Build an Automated Data Cleaning Pipeline
Real-world data is messy. Names are spelled differently, fields are missing, dates are in three different formats, and somehow someone entered "N/A" as their age. Before you can analyze data, you need to clean it.
In this project, you'll build a complete data cleaning pipeline step by step. By the end, you'll have a reusable function that takes messy data in and spits clean data out. This is the kind of code data analysts write every single day.
Step 1: Load the Messy Data
Every data cleaning project starts with loading the data and taking a first look. Our dataset is a customer list from a fictional online store. It has all the typical problems you'd see in real data pulled from a database or CSV export.
Take a moment to spot the problems. There are inconsistent name casings, duplicate rows, non-numeric ages, impossible ages, missing values, extra whitespace, and dates in different formats. A typical Tuesday for a data analyst.
Create the messy DataFrame from the provided dictionary and print a summary showing:
1. The number of rows and columns
2. The count of missing values per column
Print the output in this exact format:
Rows: 10, Columns: 5
Missing values:
name 2
email 1
age 0
signup_date 1
purchase_total 1Note: The name column has one None value and one whitespace-only value " Eve Adams " is NOT missing (it has content). However, the None counts as 1 missing. Look at the data carefully.
Step 2: Identify and Handle Missing Values
Missing data is the most common problem you'll encounter. There are two main strategies: drop the rows with missing values, or fill them with something sensible. The right choice depends on the column and how much data is missing.
For our dataset, we'll drop rows where the name is missing (we can't identify a customer without a name) and fill missing purchase totals with 0.
Write a function handle_missing(df) that:
1. Drops rows where name is missing (None/NaN)
2. Drops rows where email is missing
3. Fills missing purchase_total values with 0.0
4. Fills missing signup_date values with "Unknown"
5. Returns the cleaned DataFrame
Then call it and print how many rows remain.
Step 3: Remove Duplicate Rows
Duplicate rows inflate your analysis. If Alice appears twice, her purchase total gets counted twice. Pandas makes deduplication easy with drop_duplicates(). You can choose which columns determine whether two rows are "the same."
Write a function remove_duplicates(df) that:
1. Prints how many duplicate rows were found
2. Removes duplicates based on the name and email columns (keep the first occurrence)

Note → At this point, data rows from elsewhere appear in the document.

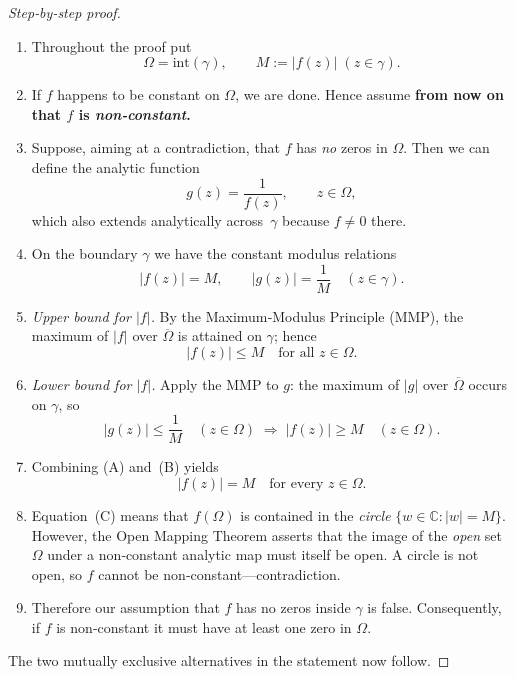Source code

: \documentclass[12pt]{article}
\theoremstyle{definition} %
\theoremstyle{plain} %
\begin{document}
  \begin{proof}[Step‑by‑step proof]
  \begin{enumerate}
  \item
    Throughout the proof put
    \[
       \Omega=\text{int}(\gamma), \qquad M:=|f(z)|\;(z\in\gamma).
    \]
  
  \item
    If $f$ happens to be constant on $\Omega$, we are done.  
    Hence assume \textbf{from now on that $f$ is \emph{non‑constant}.}
  
  \item
    Suppose, aiming at a contradiction, that $f$ has \emph{no} zeros in $\Omega$.
    Then we can define the analytic function
    \[
       g(z)=\frac{1}{f(z)}, \qquad z\in\Omega,
    \]
    which also extends analytically across~$\gamma$ because $f\neq0$ there.
  
  \item
    On the boundary $\gamma$ we have the constant modulus relations
    \[
      |f(z)|=M, \qquad |g(z)|=\frac1M \quad(z\in\gamma).
    \]
  
  \item
    \emph{Upper bound for $|f|$.}
    By the Maximum‑Modulus Principle (MMP), the maximum of $|f|$ over
    $\overline{\Omega}$ is attained on $\gamma$; hence
    \[
        |f(z)|\le M \quad\text{for all } z\in\Omega. \tag{A}
    \]
  
  \item
    \emph{Lower bound for $|f|$.}
    Apply the MMP to $g$: the maximum of $|g|$ over $\overline{\Omega}$
    occurs on $\gamma$, so
    \[
        |g(z)|\le\frac1M \quad(z\in\Omega)
        \;\Longrightarrow\;
        |f(z)|\ge M \quad(z\in\Omega). \tag{B}
    \]
  
  \item
    Combining (A) and~(B) yields
    \[
        |f(z)| = M \quad\text{for every } z\in\Omega. \tag{C}
    \]
  
  \item
    Equation~(C) means that $f(\Omega)$ is contained in the \emph{circle}
    $\{w\in\mathbb{C}:|w|=M\}$.
    However, the Open Mapping Theorem asserts that the image of the \emph{open}
    set $\Omega$ under a non‑constant analytic map must itself be open.
    A circle is not open, so $f$ cannot be non‑constant—contradiction.
  
  \item
    Therefore our assumption that $f$ has no zeros inside $\gamma$ is false.
    Consequently, if $f$ is non‑constant it must have at least one zero in
    $\Omega$.
  \end{enumerate}
  The two mutually exclusive alternatives in the statement now follow.
  \end{proof}
\end{document}
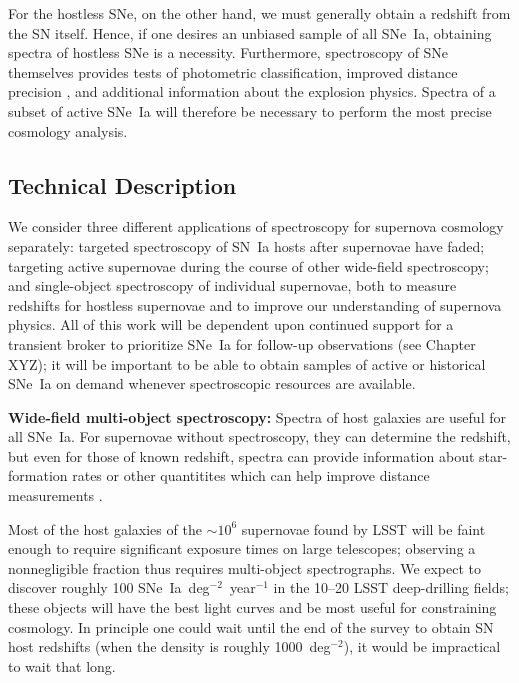 For the hostless SNe, on the other
hand, we must generally obtain a redshift from the SN itself.  Hence, if one
desires an unbiased sample of all SNe~Ia, obtaining spectra of
hostless SNe is a necessity.  Furthermore, spectroscopy of SNe themselves provides tests of
photometric classification, improved distance precision
\citep{Bailey09, Blondin11, Foley11:vel}, and additional information
about the explosion physics.  Spectra of a subset of active SNe~Ia will therefore be necessary to
perform the most precise cosmology analysis.

\subsection{Technical Description}

We consider three different applications of spectroscopy for supernova cosmology separately: targeted spectroscopy of SN~Ia hosts after supernovae have faded; targeting active supernovae during the course of other wide-field spectroscopy; and single-object spectroscopy of individual supernovae, both to measure redshifts for hostless supernovae and to improve our understanding of supernova physics.  All of this work will be dependent upon continued support for a transient broker to prioritize SNe~Ia for follow-up observations (see Chapter XYZ);  it will be important to be able to obtain samples of active or historical SNe~Ia on demand whenever spectroscopic resources are available.   

{\bf Wide-field multi-object spectroscopy:}  Spectra of host galaxies are useful for all SNe~Ia.  For supernovae without spectroscopy, they can determine the redshift, but even for those of known redshift, spectra
can provide information about star-formation rates or other quantitites which can
help improve distance measurements \citep[e.g.,][]{Pan14}.  

Most of the host galaxies of the $\sim 10^{6}$ supernovae found by LSST will be faint enough to
require significant exposure times on large telescopes; observing a nonnegligible fraction thus requires multi-object spectrographs.      
We expect to discover roughly 100 SNe~Ia~deg$^{-2}$~year$^{-1}$ in the 10--20 LSST
deep-drilling fields; these objects will have the best light curves and be most useful for constraining cosmology.  In principle one could wait until the end of the survey to obtain SN host redshifts (when the density is roughly
1000~deg$^{-2}$), it would be impractical to wait that long.  

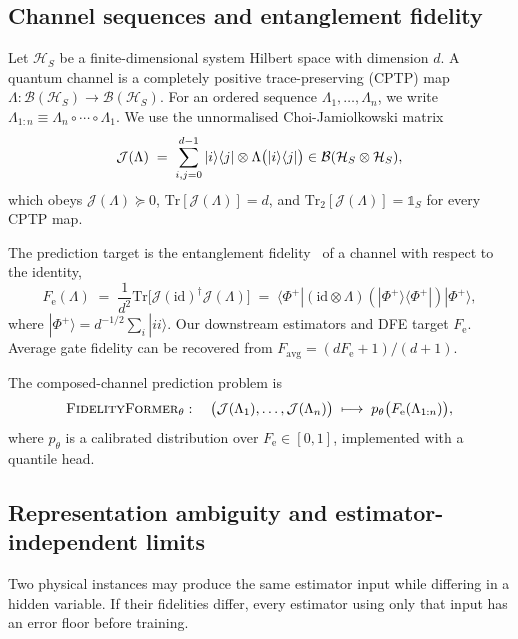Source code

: \documentclass[12pt]{iopart}
\newcommand{\Fe}{F_{\mathrm{e}}}
\newcommand{\Choi}{\mathcal{J}}
\newcommand{\Lset}{\Lambda}
\newcommand{\fidno}{\textsc{FidelityFormer}}
\newcommand{\dfe}{\textsc{DFE}}
\begin{document}
\subsection{Channel sequences and entanglement fidelity}

Let $\mathcal{H}_S$ be a finite-dimensional system Hilbert space with dimension $d$. A quantum channel is a completely positive trace-preserving (CPTP) map
$\Lset : \mathcal{B}(\mathcal{H}_S) \to \mathcal{B}(\mathcal{H}_S)$. For an ordered sequence $\Lset_1,\ldots,\Lset_n$, we write
$\Lset_{1:n} \equiv \Lset_n \circ \cdots \circ \Lset_1$.
We use the unnormalised Choi-Jamiolkowski matrix~\cite{choi75,jamiolkowski72}
\begin{equation}
\Choi(\Lset) \;=\; \sum_{i,j=0}^{d-1}
\ket{i}\!\bra{j} \otimes \Lset\bigl(\ket{i}\!\bra{j}\bigr)
\in \mathcal{B}(\mathcal{H}_S \otimes \mathcal{H}_S),
\end{equation}
which obeys $\Choi(\Lset) \succeq 0$, $\mathrm{Tr}[\Choi(\Lset)] = d$, and
$\mathrm{Tr}_{2}[\Choi(\Lset)] = \mathbb{1}_{S}$ for every CPTP map.

The prediction target is the entanglement fidelity~\cite{schumacher96} of a channel with respect to the identity,
\begin{equation}
\Fe(\Lset) \;=\; \frac{1}{d^{2}}
\mathrm{Tr}\bigl[\Choi(\mathrm{id})^{\dagger} \Choi(\Lset)\bigr]
\;=\;
\langle \Phi^{+} |
(\mathrm{id} \otimes \Lset)(|\Phi^{+}\rangle\!\langle\Phi^{+}|)
| \Phi^{+} \rangle,
\label{eq:Fe_def}
\end{equation}
where $|\Phi^{+}\rangle = d^{-1/2} \sum_i |ii\rangle$.
Our downstream estimators and \dfe{} target $\Fe$. Average gate fidelity can be recovered from $F_{\mathrm{avg}}=(d\Fe+1)/(d+1)$.

The composed-channel prediction problem is
\begin{equation}
\fidno_{\theta}: \quad
\bigl(\Choi(\Lset_1), \ldots, \Choi(\Lset_n) \bigr)
\;\longmapsto\;
p_{\theta}\bigl(\Fe(\Lset_{1:n})\bigr),
\label{eq:problem}
\end{equation}
where $p_\theta$ is a calibrated distribution over $\Fe \in [0,1]$, implemented with a quantile head.

\subsection{Representation ambiguity and estimator-independent limits}
\label{sec:ambiguity}

Two physical instances may produce the same estimator input while differing in a hidden variable. If their fidelities differ, every estimator using only that input has an error floor before training.
\end{document}
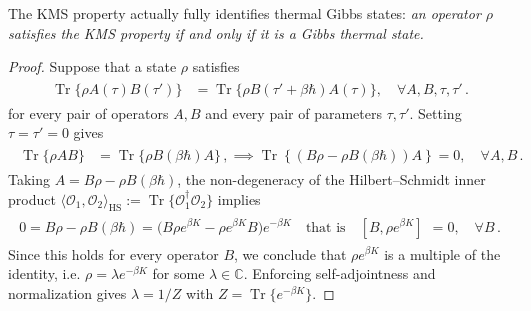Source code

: \documentclass[../QFT_main.tex]{subfiles}
\begin{document}
\begin{mytheorem}
%
The KMS property actually fully identifies thermal Gibbs states: \emph{an operator $\rho$ satisfies the KMS property if and only if it is a Gibbs thermal state.}
\end{mytheorem}
\begin{proof}
Suppose that a state $\rho$ satisfies
{\small\begin{align}\begin{aligned}
    \operatorname{Tr}\{\rho A(\tau)B(\tau')\}
    &=
    \operatorname{Tr}\{\rho B(\tau'+\beta\hbar)A(\tau)\}, \quad \forall A,B,\tau,\tau'\,.
\end{aligned}\end{align}}
for every pair of operators $A,B$ and every pair of parameters $\tau,\tau'$.
Setting $\tau=\tau'=0$ gives
{\small\begin{align}\begin{aligned}
    \operatorname{Tr}\{\rho AB\}
    &=
    \operatorname{Tr}\{\rho B(\beta\hbar)A\}\,,
    \implies
    \operatorname{Tr}\left\{
        \left(B\rho-\rho B(\beta\hbar)\right)A
    \right\}
    =0, \quad \forall A,B\,.
\end{aligned}\end{align}}
Taking $A=B\rho-\rho B(\beta\hbar)$, the non-degeneracy of the Hilbert--Schmidt inner product $\langle \mathcal{O}_1,\mathcal{O}_2\rangle_{\text{HS}}:=\operatorname{Tr}\{ \mathcal{O}_1^\dagger \mathcal{O}_2 \}$ implies 
{\small\begin{align}\begin{aligned}
    0=B\rho-\rho B(\beta\hbar)=\big(B\rho e^{\beta K}-\rho e^{\beta K}B\big)e^{-\beta K}
    \quad \text{that is}\quad 
    [B,\rho e^{\beta K}]&=0, \quad\forall B\,. 
\end{aligned}\end{align}}
Since this holds for every operator $B$, we conclude that $\rho e^{\beta K}$ is a multiple of the identity, i.e. $\rho = \lambda e^{-\beta K}$ for some $\lambda\in\mathbb{C}$.
Enforcing self-adjointness and normalization gives $\lambda=1/Z$ with $Z=\operatorname{Tr}\{e^{-\beta K}\}$.  
\end{proof}
\end{document}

3. Resets the index (with drop=True)
4. Returns the cleaned DataFrame
Print format: Duplicates found: X
Step 4: Fix Data Types
Sometimes columns that should be numbers contain text values. The age column in our dataset has entries like "thirty-two" mixed in with real numbers. We need to convert these to proper numeric types, handling the invalid entries gracefully.
Write a function fix_data_types(df) that:
1. Converts the age column to numeric (coercing errors to NaN)
2. Converts the purchase_total column to numeric (coercing errors)
3. Fills any NaN values in age with the median of the valid ages
4. Rounds the filled age values to whole numbers (use .round(0)) then converts to int
5. Returns the cleaned DataFrame
Print the age column after cleaning.
Step 5: Standardize Text Fields
Text inconsistency is sneaky. "Alice Smith", "alice smith", and " ALICE SMITH " are all the same person, but your code treats them as different values. Standardizing text means picking one format and applying it everywhere.
Write a function standardize_text(df) that:
1. Strips leading/trailing whitespace from the name column
2. Converts name to title case (first letter of each word capitalized)
3. Strips whitespace from the email column
4. Converts email to lowercase
5. Returns the cleaned DataFrame
Print the name and email columns after cleaning.
Step 6: Handle Outliers
Outliers are values that are technically valid numbers but make no sense in context. An age of -5 or 150 is a valid integer, but not a valid human age. We need to define reasonable bounds and deal with values outside them.
There are two common approaches: clip the values to the boundary (so 150 becomes the max valid age), or replace them with NaN and fill later. Clipping is simpler and preserves all your rows.
Write a function handle_outliers(df) that:
1. Clips the age column to be between 0 and 120 (inclusive)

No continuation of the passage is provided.